Ripple hat von der luxemburgischen Finanzaufsichtsbehörde eine vorläufige Genehmigung für eine Lizenz als Electronic Money Institution (EMI) erhalten und damit einen bedeutenden Schritt für die Expansion in Europa gemacht. Die von der Commission de Surveillance du Secteur Financier (CSSF) erteilte Genehmigung ermöglicht es Ripple, seine grenzüberschreitende Zahlungsplattform unter Nutzung von Stablecoins und digitalen Assets in der gesamten Europäischen Union zu skalieren. Dieser Schritt folgt auf die kürzlich erhaltene EMI-Lizenz und die Registrierung als Krypto-Asset-Anbieter im Vereinigten Königreich und ergänzt das Portfolio von über 75 regulatorischen Zulassungen weltweit.
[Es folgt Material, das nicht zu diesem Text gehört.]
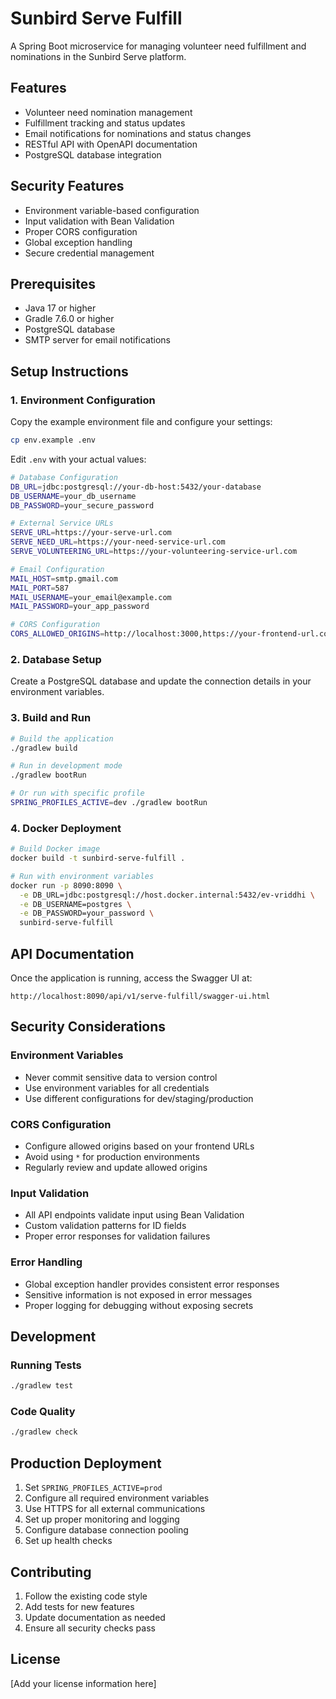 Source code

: # Sunbird Serve Fulfill

A Spring Boot microservice for managing volunteer need fulfillment and nominations in the Sunbird Serve platform.

## Features

- Volunteer need nomination management
- Fulfillment tracking and status updates
- Email notifications for nominations and status changes
- RESTful API with OpenAPI documentation
- PostgreSQL database integration

## Security Features

- Environment variable-based configuration
- Input validation with Bean Validation
- Proper CORS configuration
- Global exception handling
- Secure credential management

## Prerequisites

- Java 17 or higher
- Gradle 7.6.0 or higher
- PostgreSQL database
- SMTP server for email notifications

## Setup Instructions

### 1. Environment Configuration

Copy the example environment file and configure your settings:

```bash
cp env.example .env
```

Edit `.env` with your actual values:

```bash
# Database Configuration
DB_URL=jdbc:postgresql://your-db-host:5432/your-database
DB_USERNAME=your_db_username
DB_PASSWORD=your_secure_password

# External Service URLs
SERVE_URL=https://your-serve-url.com
SERVE_NEED_URL=https://your-need-service-url.com
SERVE_VOLUNTEERING_URL=https://your-volunteering-service-url.com

# Email Configuration
MAIL_HOST=smtp.gmail.com
MAIL_PORT=587
MAIL_USERNAME=your_email@example.com
MAIL_PASSWORD=your_app_password

# CORS Configuration
CORS_ALLOWED_ORIGINS=http://localhost:3000,https://your-frontend-url.com
```

### 2. Database Setup

Create a PostgreSQL database and update the connection details in your environment variables.

### 3. Build and Run

```bash
# Build the application
./gradlew build

# Run in development mode
./gradlew bootRun

# Or run with specific profile
SPRING_PROFILES_ACTIVE=dev ./gradlew bootRun
```

### 4. Docker Deployment

```bash
# Build Docker image
docker build -t sunbird-serve-fulfill .

# Run with environment variables
docker run -p 8090:8090 \
  -e DB_URL=jdbc:postgresql://host.docker.internal:5432/ev-vriddhi \
  -e DB_USERNAME=postgres \
  -e DB_PASSWORD=your_password \
  sunbird-serve-fulfill
```

## API Documentation

Once the application is running, access the Swagger UI at:
```
http://localhost:8090/api/v1/serve-fulfill/swagger-ui.html
```

## Security Considerations

### Environment Variables
- Never commit sensitive data to version control
- Use environment variables for all credentials
- Use different configurations for dev/staging/production

### CORS Configuration
- Configure allowed origins based on your frontend URLs
- Avoid using `*` for production environments
- Regularly review and update allowed origins

### Input Validation
- All API endpoints validate input using Bean Validation
- Custom validation patterns for ID fields
- Proper error responses for validation failures

### Error Handling
- Global exception handler provides consistent error responses
- Sensitive information is not exposed in error messages
- Proper logging for debugging without exposing secrets

## Development

### Running Tests
```bash
./gradlew test
```

### Code Quality
```bash
./gradlew check
```

## Production Deployment

1. Set `SPRING_PROFILES_ACTIVE=prod`
2. Configure all required environment variables
3. Use HTTPS for all external communications
4. Set up proper monitoring and logging
5. Configure database connection pooling
6. Set up health checks

## Contributing

1. Follow the existing code style
2. Add tests for new features
3. Update documentation as needed
4. Ensure all security checks pass

## License

[Add your license information here]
Ripple Payments, die End-to-End-Lösung des Unternehmens für grenzüberschreitende Zahlungen, hat bereits ein Volumen von über 95 Milliarden US-Dollar verarbeitet und erreicht etwa 90 % der täglichen Devisenmärkte. Die vorläufige Genehmigung, die als „Green Light Letter“ ausgestellt wurde, unterliegt weiteren Bedingungen, bevor die vollständige Zulassung erteilt wird. Luxemburgs fortschrittlicher Regulierungsansatz bietet die nötige Sicherheit für Finanzinnovationen und positioniert das Land als wichtigen Knotenpunkt für Ripples europäische Aktivitäten. Ripple plant, seinen europäischen Hauptsitz für institutionelle Dienstleistungen in Luxemburg-Stadt zu errichten und sich damit am Zeitplan der EU-Verordnung über Märkte für Krypto-Assets (MiCA) zu orientieren.